Tingginya Nilai Dengar Ulang Album
Menurut saya, “Waktu Bicara” mempunyai nilai dengar ulang album yang cukup tinggi. Selain bahasan sebelumnya, dalam aspek lirik, menemukan barisan lirik bermakna ganda di album ini merupakan poin plus yang menghibur. Misalnya pada lirik “tangenku berkarya hingga mereka sinis,” yang ada di lagu “Peringatan”. Secara rima dan makna leksikal memang jelas-jelas masuk di dalam tema dan narasi lagu yang braggadocious. Tetapi pada waktu yang sama, Laze juga mereferensikan “karyanya” yang diibaratkan sehebat rumus trigonometri—sinus cosinus tangen. Hal mendetail namun simpel dan tidak menjemukan inilah yang membantu album ini untuk bisa dinikmati berulang kali.
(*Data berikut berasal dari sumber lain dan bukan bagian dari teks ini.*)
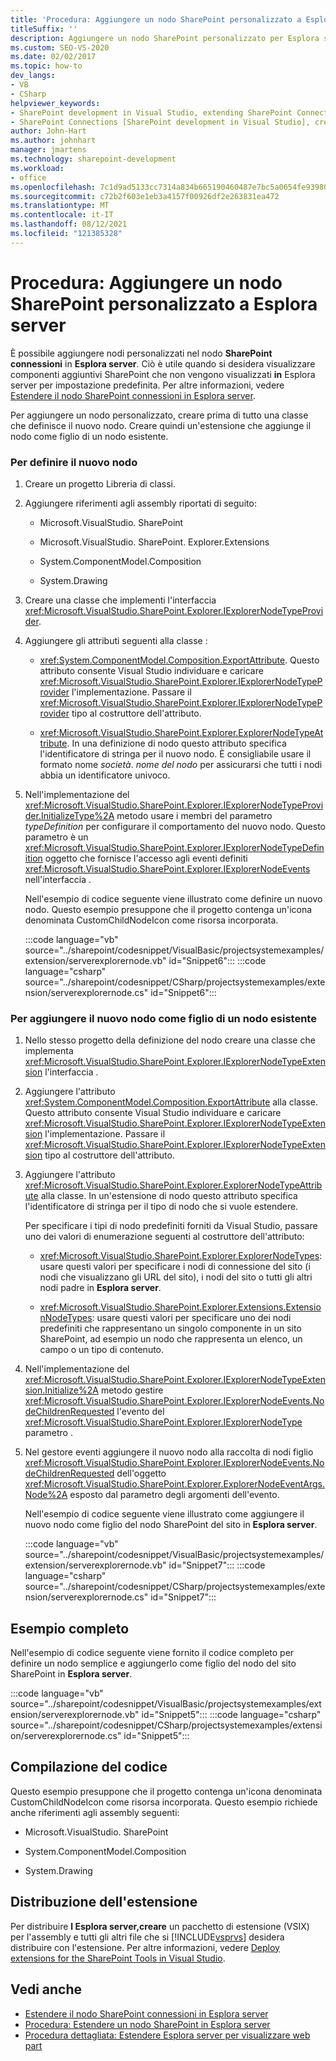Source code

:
 ```yaml
---
title: 'Procedura: Aggiungere un nodo SharePoint personalizzato a Esplora server | Microsoft Docs'
titleSuffix: ''
description: Aggiungere un nodo SharePoint personalizzato per Esplora server in Visual Studio. Visualizzare componenti SharePoint aggiuntivi che non vengono visualizzati in Esplora server per impostazione predefinita.
ms.custom: SEO-VS-2020
ms.date: 02/02/2017
ms.topic: how-to
dev_langs:
- VB
- CSharp
helpviewer_keywords:
- SharePoint development in Visual Studio, extending SharePoint Connections node in Server Explorer
- SharePoint Connections [SharePoint development in Visual Studio], creating a new node type
author: John-Hart
ms.author: johnhart
manager: jmartens
ms.technology: sharepoint-development
ms.workload:
- office
ms.openlocfilehash: 7c1d9ad5133cc7314a834b665190460487e7bc5a0654fe939801c28ecca7370f
ms.sourcegitcommit: c72b2f603e1eb3a4157f00926df2e263831ea472
ms.translationtype: MT
ms.contentlocale: it-IT
ms.lasthandoff: 08/12/2021
ms.locfileid: "121385328"
---
```

# <a name="how-to-add-a-custom-sharepoint-node-to-server-explorer"></a>Procedura: Aggiungere un nodo SharePoint personalizzato a Esplora server
  È possibile aggiungere nodi personalizzati nel nodo **SharePoint connessioni** in **Esplora server**. Ciò è utile quando si desidera visualizzare componenti aggiuntivi SharePoint che non vengono visualizzati **in** Esplora server per impostazione predefinita. Per altre informazioni, vedere [Estendere il nodo SharePoint connessioni in Esplora server](../sharepoint/extending-the-sharepoint-connections-node-in-server-explorer.md).

 Per aggiungere un nodo personalizzato, creare prima di tutto una classe che definisce il nuovo nodo. Creare quindi un'estensione che aggiunge il nodo come figlio di un nodo esistente.

### <a name="to-define-the-new-node"></a>Per definire il nuovo nodo

1. Creare un progetto Libreria di classi.

2. Aggiungere riferimenti agli assembly riportati di seguito:

    - Microsoft.VisualStudio. SharePoint

    - Microsoft.VisualStudio. SharePoint. Explorer.Extensions

    - System.ComponentModel.Composition

    - System.Drawing

3. Creare una classe che implementi l'interfaccia <xref:Microsoft.VisualStudio.SharePoint.Explorer.IExplorerNodeTypeProvider>.

4. Aggiungere gli attributi seguenti alla classe :

    - <xref:System.ComponentModel.Composition.ExportAttribute>. Questo attributo consente Visual Studio individuare e caricare <xref:Microsoft.VisualStudio.SharePoint.Explorer.IExplorerNodeTypeProvider> l'implementazione. Passare il <xref:Microsoft.VisualStudio.SharePoint.Explorer.IExplorerNodeTypeProvider> tipo al costruttore dell'attributo.

    - <xref:Microsoft.VisualStudio.SharePoint.Explorer.ExplorerNodeTypeAttribute>. In una definizione di nodo questo attributo specifica l'identificatore di stringa per il nuovo nodo. È consigliabile usare il formato nome *società*. *nome del nodo* per assicurarsi che tutti i nodi abbia un identificatore univoco.

5. Nell'implementazione del <xref:Microsoft.VisualStudio.SharePoint.Explorer.IExplorerNodeTypeProvider.InitializeType%2A> metodo usare i membri del parametro *typeDefinition* per configurare il comportamento del nuovo nodo. Questo parametro è un <xref:Microsoft.VisualStudio.SharePoint.Explorer.IExplorerNodeTypeDefinition> oggetto che fornisce l'accesso agli eventi definiti <xref:Microsoft.VisualStudio.SharePoint.Explorer.IExplorerNodeEvents> nell'interfaccia .

     Nell'esempio di codice seguente viene illustrato come definire un nuovo nodo. Questo esempio presuppone che il progetto contenga un'icona denominata CustomChildNodeIcon come risorsa incorporata.

     :::code language="vb" source="../sharepoint/codesnippet/VisualBasic/projectsystemexamples/extension/serverexplorernode.vb" id="Snippet6":::
     :::code language="csharp" source="../sharepoint/codesnippet/CSharp/projectsystemexamples/extension/serverexplorernode.cs" id="Snippet6":::

### <a name="to-add-the-new-node-as-a-child-of-an-existing-node"></a>Per aggiungere il nuovo nodo come figlio di un nodo esistente

1. Nello stesso progetto della definizione del nodo creare una classe che implementa <xref:Microsoft.VisualStudio.SharePoint.Explorer.IExplorerNodeTypeExtension> l'interfaccia .

2. Aggiungere l'attributo <xref:System.ComponentModel.Composition.ExportAttribute> alla classe. Questo attributo consente Visual Studio individuare e caricare <xref:Microsoft.VisualStudio.SharePoint.Explorer.IExplorerNodeTypeExtension> l'implementazione. Passare il <xref:Microsoft.VisualStudio.SharePoint.Explorer.IExplorerNodeTypeExtension> tipo al costruttore dell'attributo.

3. Aggiungere l'attributo <xref:Microsoft.VisualStudio.SharePoint.Explorer.ExplorerNodeTypeAttribute> alla classe. In un'estensione di nodo questo attributo specifica l'identificatore di stringa per il tipo di nodo che si vuole estendere.

     Per specificare i tipi di nodo predefiniti forniti da Visual Studio, passare uno dei valori di enumerazione seguenti al costruttore dell'attributo:

    - <xref:Microsoft.VisualStudio.SharePoint.Explorer.ExplorerNodeTypes>: usare questi valori per specificare i nodi di connessione del sito (i nodi che visualizzano gli URL del sito), i nodi del sito o tutti gli altri nodi padre in **Esplora server**.

    - <xref:Microsoft.VisualStudio.SharePoint.Explorer.Extensions.ExtensionNodeTypes>: usare questi valori per specificare uno dei nodi predefiniti che rappresentano un singolo componente in un sito SharePoint, ad esempio un nodo che rappresenta un elenco, un campo o un tipo di contenuto.

4. Nell'implementazione del <xref:Microsoft.VisualStudio.SharePoint.Explorer.IExplorerNodeTypeExtension.Initialize%2A> metodo gestire <xref:Microsoft.VisualStudio.SharePoint.Explorer.IExplorerNodeEvents.NodeChildrenRequested> l'evento del <xref:Microsoft.VisualStudio.SharePoint.Explorer.IExplorerNodeType> parametro .

5. Nel gestore eventi aggiungere il nuovo nodo alla raccolta di nodi figlio <xref:Microsoft.VisualStudio.SharePoint.Explorer.IExplorerNodeEvents.NodeChildrenRequested> dell'oggetto <xref:Microsoft.VisualStudio.SharePoint.Explorer.ExplorerNodeEventArgs.Node%2A> esposto dal parametro degli argomenti dell'evento.

     Nell'esempio di codice seguente viene illustrato come aggiungere il nuovo nodo come figlio del nodo SharePoint del sito in **Esplora server**.

     :::code language="vb" source="../sharepoint/codesnippet/VisualBasic/projectsystemexamples/extension/serverexplorernode.vb" id="Snippet7":::
     :::code language="csharp" source="../sharepoint/codesnippet/CSharp/projectsystemexamples/extension/serverexplorernode.cs" id="Snippet7":::

## <a name="complete-example"></a>Esempio completo
 Nell'esempio di codice seguente viene fornito il codice completo per definire un nodo semplice e aggiungerlo come figlio del nodo del sito SharePoint in **Esplora server**.

 :::code language="vb" source="../sharepoint/codesnippet/VisualBasic/projectsystemexamples/extension/serverexplorernode.vb" id="Snippet5":::
 :::code language="csharp" source="../sharepoint/codesnippet/CSharp/projectsystemexamples/extension/serverexplorernode.cs" id="Snippet5":::

## <a name="compiling-the-code"></a>Compilazione del codice
 Questo esempio presuppone che il progetto contenga un'icona denominata CustomChildNodeIcon come risorsa incorporata. Questo esempio richiede anche riferimenti agli assembly seguenti:

- Microsoft.VisualStudio. SharePoint

- System.ComponentModel.Composition

- System.Drawing

## <a name="deploy-the-extension"></a>Distribuzione dell'estensione
 Per distribuire **l Esplora server,creare** un pacchetto di estensione (VSIX) per l'assembly e tutti gli altri file che si [!INCLUDE[vsprvs](../sharepoint/includes/vsprvs-md.md)] desidera distribuire con l'estensione. Per altre informazioni, vedere [Deploy extensions for the SharePoint Tools in Visual Studio](../sharepoint/deploying-extensions-for-the-sharepoint-tools-in-visual-studio.md).

## <a name="see-also"></a>Vedi anche
- [Estendere il nodo SharePoint connessioni in Esplora server](../sharepoint/extending-the-sharepoint-connections-node-in-server-explorer.md)
- [Procedura: Estendere un nodo SharePoint in Esplora server](../sharepoint/how-to-extend-a-sharepoint-node-in-server-explorer.md)
- [Procedura dettagliata: Estendere Esplora server per visualizzare web part](../sharepoint/walkthrough-extending-server-explorer-to-display-web-parts.md)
Terlepas dari aspek lirik, keputusan sang musisi untuk mengkomposisikan berbagai suara juga mempunyai andil besar dalam nilai dengar ulang album ini. Saya kagum dengan penggunaan satu-satunya suara gitar rock di album ini yang terletak tepat di pertengahan album, yaitu lagu ke-8 pada “Kota Keras”. Bagi saya, penggunaan suara gitar rock di lagu ini mempertegas klimaks cerita atas sudut pandang Laze tentang Jakarta yang atmosfernya keras. Selain gitar, suara terompet yang secara berurutan digunakan dengan cara mayor dan minor pada awal dan akhir album memberikan efek eksposisi dan resolusi pada jalan cerita “Waktu Bicara”. Bukan bermaksud melebih-lebihkan, tetapi mungkin maksud saya akan menjadi lebih jelas bila album ini didengar secara berurutan dari awal, ke akhir, hingga ke awal lagi.
Lantas seberapa besar album ini akan berpengaruh pada perkembangan musik dan kultur hip-hop di Indonesia? Rasanya, album ini dikemas untuk kalangan yang lebih luas dari pada penggemar hip-hop. Di sini ia mampu membuat album—yang bila ditelaah ternyata cukup rumit—terdengar simpel dan tidak memusingkan. Tidak ada maksud untuk menggurui, Laze hanya berbagi sudut pandangnya dan orang-orang disekitarnya tentang beberapa bagian dari hidup mereka. Sesederhana itu. Namun tetap memiliki substansi. Saya tidak yakin pertanyaan di atas bisa terjawab sepenuhnya oleh saya. Oleh karena itu, saya yakin pengaruh dan warisan album “Waktu Bicara” hanya bisa dibuktikan dengan bicaranya waktu.